2 Faculty of Basic Science, Islamic Azad University, Marvdasht Branch, Marvdasht, Iran

3 Reproduction and Development Department, Royan Institute for Animal Biotechnology, ACECR, Isfahan, Iran


Objective: This study introduced a simple method for bovine blastocyst vitrification.
Materials and Methods: Bovine blastocysts were produced in vitro by means of a whole co-culture system with vero cells. The blastocysts were randomly divided 1:3 into either vitrification (100 blastocysts) or control (43 blastocysts) groups. For vitrification,expanded - blastocysts were incubated first in equilibration medium for 8 minutes and then in the vitrification solution for 1 minute. The blastocysts were then loaded in the tip of a handmade cryotip for immediate - deep freezing in liquid nitrogen. Frozen embryos were then warmed by directly immersing the tips in sequential warming solutions . warmed embryos were cultured for a further period of 48 hours when the ratios of re-expansion, hatching and degeneration were compared with the control group.
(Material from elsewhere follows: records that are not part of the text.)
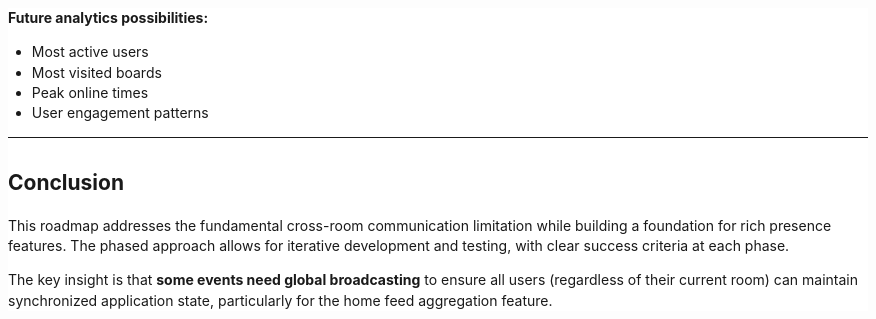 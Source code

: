 **Future analytics possibilities:**
- Most active users
- Most visited boards
- Peak online times
- User engagement patterns

---

## Conclusion

This roadmap addresses the fundamental cross-room communication limitation while building a foundation for rich presence features. The phased approach allows for iterative development and testing, with clear success criteria at each phase.

The key insight is that **some events need global broadcasting** to ensure all users (regardless of their current room) can maintain synchronized application state, particularly for the home feed aggregation feature.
Results: After warming, in the vitrified and control groups the ratios of re-expansion were 78.5% ± 0.067 and 81.6% ± 0.072, the ratios of hatching were 43.7% ± 0.083 and 49.8% ± 0.089 and the ratios of degeneration were 36% ± 0.082 and 22.3% ± 0.087, respectively, which were not significantly different between the two groups.
Conclusion: Post - warming survival of the vitrified and non - vitrified embryos were not significantly different, handmade cryotips can be used as an efficient and feasible device for bovine blastocysts vitrification.